Bronchiolitis Indian Medical PG Practice Questions and MCQs
Practice Indian Medical PG questions for Bronchiolitis. These multiple choice questions (MCQs) cover important concepts and help you prepare for your exams.
Bronchiolitis Indian Medical PG Question 1: 2 months old child having birth weight 2kg, with poor feeding, very sleepy and wheezing. The diagnosis is?
- A. Very severe disease (Correct Answer)
- B. No evidence of pneumonia
- C. Severe respiratory infection
- D. No diagnosis
Bronchiolitis Explanation: ***Very severe disease***
- According to **WHO/IMNCI (Integrated Management of Neonatal and Childhood Illness) classification** for young infants (0-2 months), the presence of **danger signs** automatically classifies the condition as "Very severe disease"
- This infant presents with two critical danger signs: **poor feeding** and **lethargy (very sleepy)**, along with respiratory symptoms (wheezing)
- In young infants, any danger sign (poor feeding, lethargic/unconscious, convulsions, severe chest indrawing, central cyanosis) requires immediate classification as "Very severe disease" and **urgent referral** to higher center
- This is a specific diagnostic classification used in pediatric emergency protocols, not a general term
*Severe respiratory infection*
- While the child has respiratory symptoms (wheezing), this classification would only be appropriate if respiratory distress was present **without danger signs**
- The presence of danger signs (poor feeding, lethargy) escalates the classification to "Very severe disease" in the WHO/IMNCI protocol
- In young infants (0-2 months), the classification system prioritizes danger signs over organ-specific diagnoses
*No evidence of pneumonia*
- This is incorrect as the infant clearly presents with respiratory symptoms (wheezing) and systemic signs of illness
- The presence of wheezing, poor feeding, and lethargy indicates serious illness requiring urgent evaluation and treatment
- This option contradicts the clinical presentation
*No diagnosis*
- This is incorrect as the WHO/IMNCI classification provides a clear diagnostic framework
- The presence of danger signs in a young infant mandates classification as "Very severe disease"

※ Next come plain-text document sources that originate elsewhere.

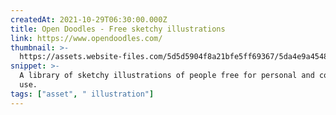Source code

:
 ```yaml
---
createdAt: 2021-10-29T06:30:00.000Z
title: Open Doodles - Free sketchy illustrations
link: https://www.opendoodles.com/
thumbnail: >-
  https://assets.website-files.com/5d5d5904f8a21bfe5ff69367/5da4e9a454896ed80730e86b_icon-256w.png
snippet: >-
  A library of sketchy illustrations of people free for personal and commercial
  use.
tags: ["asset", " illustration"]
---
```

- A working diagnosis is essential for guiding appropriate management and urgent referral
Bronchiolitis Indian Medical PG Question 2: A child with recent onset of upper respiratory tract infection after 2 days presents with acute onset of breathlessness, cough, and fever. Which of the following treatments is contraindicated?
- A. Antipyretics
- B. Morphine (Correct Answer)
- C. Antibiotics
- D. O2 inhalation
Bronchiolitis Explanation: ***Morphine (CONTRAINDICATED)***
- Morphine is a **potent respiratory depressant** and is **absolutely contraindicated** in a child with acute breathlessness and respiratory infection.
- It suppresses the respiratory drive, worsening hypoxia and potentially leading to **respiratory failure**.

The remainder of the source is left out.